*WHAT TO DO:*
Output a faithful copy of the entries, every picture removed.

*EXERCISE DATA:*
• • • • •

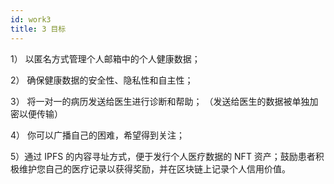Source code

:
 ```yaml
---
id: work3
title: 3 目标
---
```


1） 以匿名方式管理个人邮箱中的个人健康数据；

2） 确保健康数据的安全性、隐私性和自主性；

3） 将一对一的病历发送给医生进行诊断和帮助；
（发送给医生的数据被单独加密以便传输）

4） 你可以广播自己的困难，希望得到关注；

5）通过 IPFS 的内容寻址方式，便于发行个人医疗数据的 NFT 资产；鼓励患者积极维护您自己的医疗记录以获得奖励，并在区块链上记录个人信用价值。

• • • • •

*EXERCISE OUTPUT:*
Source code

:
 ```yaml
---
id: work3
title: 3 目标
---
```


1） 以匿名方式管理个人邮箱中的个人健康数据；

2） 确保健康数据的安全性、隐私性和自主性；

3） 将一对一的病历发送给医生进行诊断和帮助；
（发送给医生的数据被单独加密以便传输）

4） 你可以广播自己的困难，希望得到关注；

5）通过 IPFS 的内容寻址方式，便于发行个人医疗数据的 NFT 资产；鼓励患者积极维护您自己的医疗记录以获得奖励，并在区块链上记录个人信用价值。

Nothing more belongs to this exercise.